‘Manchester By The Sea’ Director Kenneth Lonergan on Two Scenes That May Make You Cry

Lonergan, who is up for two Oscars, talks about finding the film’s most emotional moments

(Spoiler alert: In this interview, “Manchester By The Sea” director Kenneth Lonergan discusses two crucial scenes in the film.)

“I can’t beat it.”

Those four simple words create the most devastating moment in Kenneth Lonergan’s “Manchester By The Sea.” On Tuesday, just after his film was nominated for six Oscars, Lonergan described the moment Boston janitor Lee Chandler (Casey Affleck) admits he can’t overcome his insurmountable guilt.

In that moment, he also realizes he has to take care of his nephew, Patrick (Lucas Hedges), who is going through a terrible loss of his own.

“It just seemed like the natural way the story went in the writing room, and it wasn’t a case where we were fishing around for different things,” said Lonergan, who earned nominations for his work both as director and screenwriter.”But what I really like about that scene is that it’s a scene in which Lee is admitting defeat, but it’s also a scene where Lee and Patrick really come to love each other.”

“So when Lee says ‘I can’t beat it,’ Patrick’s instinctual reaction is to embrace him lovingly for the first time in the movie.
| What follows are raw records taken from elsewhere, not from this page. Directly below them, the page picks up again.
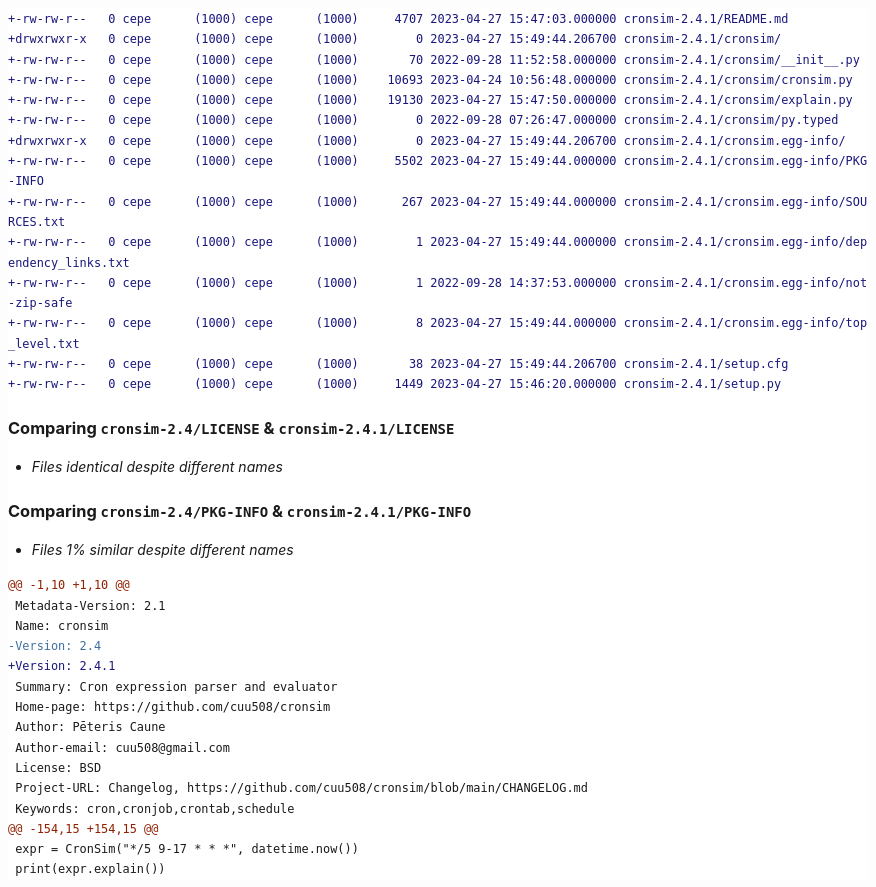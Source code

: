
 ```diff
+-rw-rw-r--   0 cepe      (1000) cepe      (1000)     4707 2023-04-27 15:47:03.000000 cronsim-2.4.1/README.md
+drwxrwxr-x   0 cepe      (1000) cepe      (1000)        0 2023-04-27 15:49:44.206700 cronsim-2.4.1/cronsim/
+-rw-rw-r--   0 cepe      (1000) cepe      (1000)       70 2022-09-28 11:52:58.000000 cronsim-2.4.1/cronsim/__init__.py
+-rw-rw-r--   0 cepe      (1000) cepe      (1000)    10693 2023-04-24 10:56:48.000000 cronsim-2.4.1/cronsim/cronsim.py
+-rw-rw-r--   0 cepe      (1000) cepe      (1000)    19130 2023-04-27 15:47:50.000000 cronsim-2.4.1/cronsim/explain.py
+-rw-rw-r--   0 cepe      (1000) cepe      (1000)        0 2022-09-28 07:26:47.000000 cronsim-2.4.1/cronsim/py.typed
+drwxrwxr-x   0 cepe      (1000) cepe      (1000)        0 2023-04-27 15:49:44.206700 cronsim-2.4.1/cronsim.egg-info/
+-rw-rw-r--   0 cepe      (1000) cepe      (1000)     5502 2023-04-27 15:49:44.000000 cronsim-2.4.1/cronsim.egg-info/PKG-INFO
+-rw-rw-r--   0 cepe      (1000) cepe      (1000)      267 2023-04-27 15:49:44.000000 cronsim-2.4.1/cronsim.egg-info/SOURCES.txt
+-rw-rw-r--   0 cepe      (1000) cepe      (1000)        1 2023-04-27 15:49:44.000000 cronsim-2.4.1/cronsim.egg-info/dependency_links.txt
+-rw-rw-r--   0 cepe      (1000) cepe      (1000)        1 2022-09-28 14:37:53.000000 cronsim-2.4.1/cronsim.egg-info/not-zip-safe
+-rw-rw-r--   0 cepe      (1000) cepe      (1000)        8 2023-04-27 15:49:44.000000 cronsim-2.4.1/cronsim.egg-info/top_level.txt
+-rw-rw-r--   0 cepe      (1000) cepe      (1000)       38 2023-04-27 15:49:44.206700 cronsim-2.4.1/setup.cfg
+-rw-rw-r--   0 cepe      (1000) cepe      (1000)     1449 2023-04-27 15:46:20.000000 cronsim-2.4.1/setup.py
```

### Comparing `cronsim-2.4/LICENSE` & `cronsim-2.4.1/LICENSE`

 * *Files identical despite different names*

### Comparing `cronsim-2.4/PKG-INFO` & `cronsim-2.4.1/PKG-INFO`

 * *Files 1% similar despite different names*

```diff
@@ -1,10 +1,10 @@
 Metadata-Version: 2.1
 Name: cronsim
-Version: 2.4
+Version: 2.4.1
 Summary: Cron expression parser and evaluator
 Home-page: https://github.com/cuu508/cronsim
 Author: Pēteris Caune
 Author-email: cuu508@gmail.com
 License: BSD
 Project-URL: Changelog, https://github.com/cuu508/cronsim/blob/main/CHANGELOG.md
 Keywords: cron,cronjob,crontab,schedule
@@ -154,15 +154,15 @@
 expr = CronSim("*/5 9-17 * * *", datetime.now())
 print(expr.explain())
 ```
 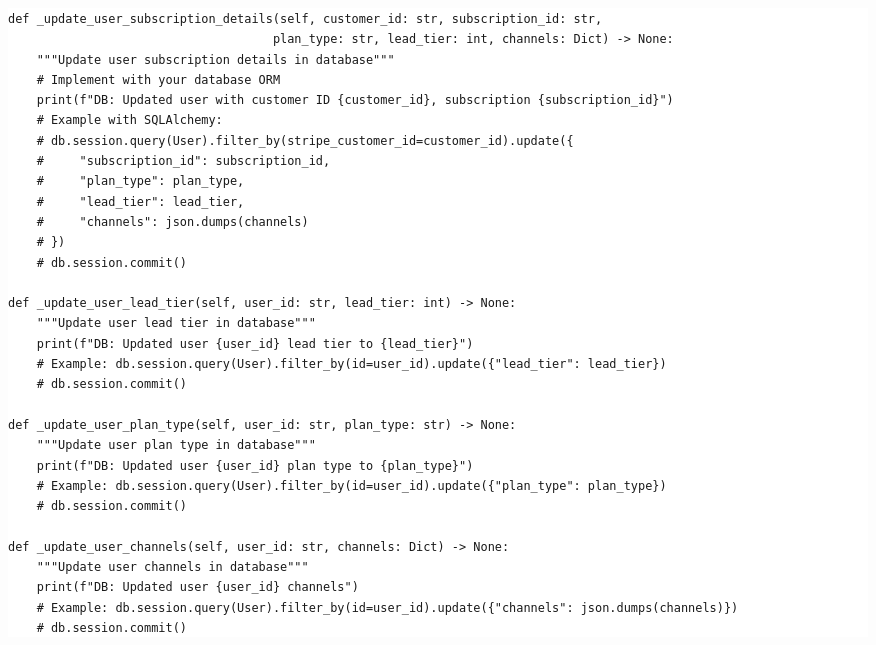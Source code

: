     def _update_user_subscription_details(self, customer_id: str, subscription_id: str, 
                                         plan_type: str, lead_tier: int, channels: Dict) -> None:
        """Update user subscription details in database"""
        # Implement with your database ORM
        print(f"DB: Updated user with customer ID {customer_id}, subscription {subscription_id}")
        # Example with SQLAlchemy: 
        # db.session.query(User).filter_by(stripe_customer_id=customer_id).update({
        #     "subscription_id": subscription_id,
        #     "plan_type": plan_type,
        #     "lead_tier": lead_tier,
        #     "channels": json.dumps(channels)
        # })
        # db.session.commit()
    
    def _update_user_lead_tier(self, user_id: str, lead_tier: int) -> None:
        """Update user lead tier in database"""
        print(f"DB: Updated user {user_id} lead tier to {lead_tier}")
        # Example: db.session.query(User).filter_by(id=user_id).update({"lead_tier": lead_tier})
        # db.session.commit()
    
    def _update_user_plan_type(self, user_id: str, plan_type: str) -> None:
        """Update user plan type in database"""
        print(f"DB: Updated user {user_id} plan type to {plan_type}")
        # Example: db.session.query(User).filter_by(id=user_id).update({"plan_type": plan_type})
        # db.session.commit()
    
    def _update_user_channels(self, user_id: str, channels: Dict) -> None:
        """Update user channels in database"""
        print(f"DB: Updated user {user_id} channels")
        # Example: db.session.query(User).filter_by(id=user_id).update({"channels": json.dumps(channels)})
        # db.session.commit()
    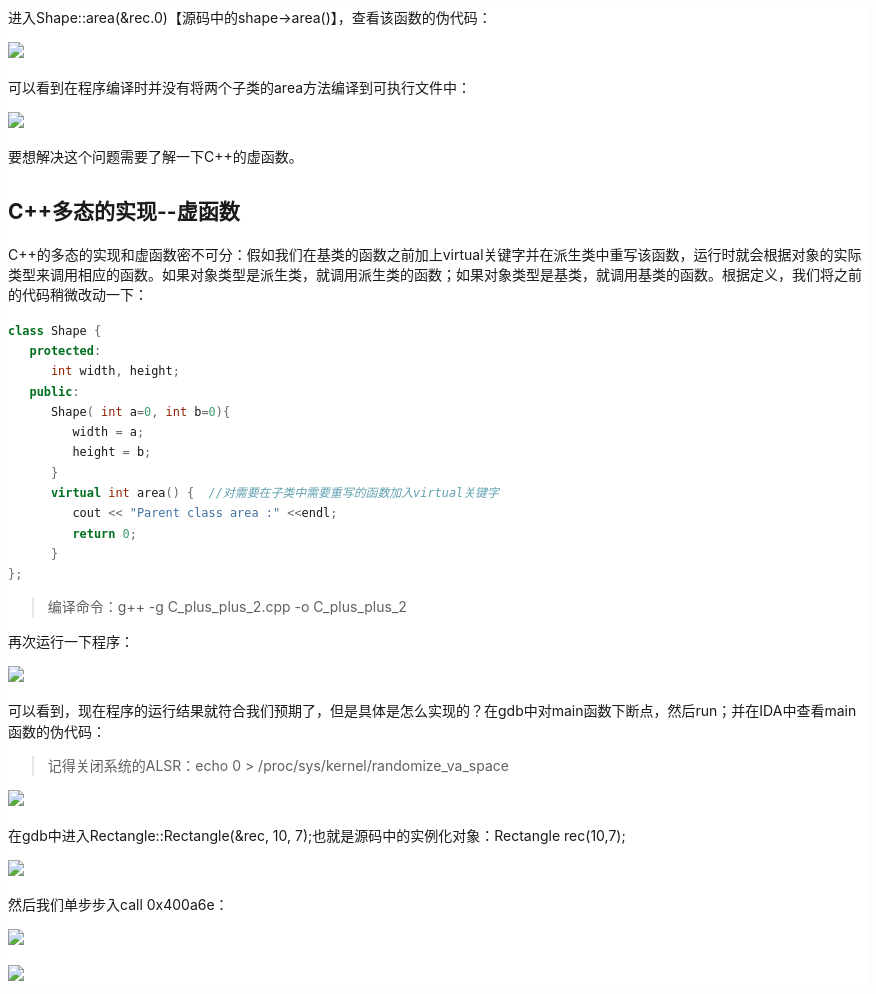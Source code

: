 进入Shape::area(&rec.0)【源码中的shape->area()】，查看该函数的伪代码：

![](https://cdn.nlark.com/yuque/0/2021/png/574026/1637203001241-485dfec8-556a-4130-ad24-eec2870888d7.png)

可以看到在程序编译时并没有将两个子类的area方法编译到可执行文件中：

![](https://cdn.nlark.com/yuque/0/2021/png/574026/1637307068145-425c7565-3636-4ec1-a8ef-8397ac784bf7.png)

要想解决这个问题需要了解一下C++的虚函数。

## C++多态的实现--虚函数
C++的多态的实现和虚函数密不可分：假如我们在基类的函数之前加上virtual关键字并在派生类中重写该函数，运行时就会根据对象的实际类型来调用相应的函数。如果对象类型是派生类，就调用派生类的函数；如果对象类型是基类，就调用基类的函数。根据定义，我们将之前的代码稍微改动一下：

```cpp
class Shape {
   protected:
      int width, height;
   public:
      Shape( int a=0, int b=0){    
         width = a;               
         height = b;
      }
      virtual int area() {  //对需要在子类中需要重写的函数加入virtual关键字
         cout << "Parent class area :" <<endl;
         return 0;
      }
};
```

> 编译命令：g++ -g C_plus_plus_2.cpp -o C_plus_plus_2
>

再次运行一下程序：

![](https://cdn.nlark.com/yuque/0/2021/png/574026/1637218083827-39bbe19b-9552-4d0f-ac41-8ef5a319dc99.png)

可以看到，现在程序的运行结果就符合我们预期了，但是具体是怎么实现的？在gdb中对main函数下断点，然后run；并在IDA中查看main函数的伪代码：

> 记得关闭系统的ALSR：echo 0 > /proc/sys/kernel/randomize_va_space
>

![](https://cdn.nlark.com/yuque/0/2021/png/574026/1637219564172-65c8c090-f402-4fdf-a149-08e365d7ad7c.png)

在gdb中进入Rectangle::Rectangle(&rec, 10, 7);也就是源码中的实例化对象：Rectangle rec(10,7);

![](https://cdn.nlark.com/yuque/0/2021/png/574026/1637219886627-5fd19c74-7d51-429f-bdfa-7a34f3ca3daf.png)

然后我们单步步入call 0x400a6e：

![](https://cdn.nlark.com/yuque/0/2021/png/574026/1637220077657-878bf49c-4ecb-4082-92cb-c11e86340e54.png)

![](https://cdn.nlark.com/yuque/0/2021/png/574026/1637220292777-a284dd05-3ebb-4de8-92ff-3144dcb2e1a7.png)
That was something that Casey and Lucas recognized instinctively.”

Sometimes, the most poignant scenes come not from what the characters say, but what they don’t. Such is the case with another moment late in the film where Lee unexpectedly encounters his estranged wife, Randi (Michelle Williams). As Randi tries to reach out to Lee and reconcile, Lee pushes her away. Soon they are talking over each other, with Lee repeatedly saying, “There’s nothing there.”

“When writing that scene, I tried as hard as I can to play both parts in my mind,” Lonergan said. “She’s trying to reach out to him and he’s trying to get out of the talk but not hurt her feelings by asking. So with a scene like that it’s less about what they’re saying and more about behavior and action. Once you understand that, it becomes easier to write the scene and for the actors to flesh it out.”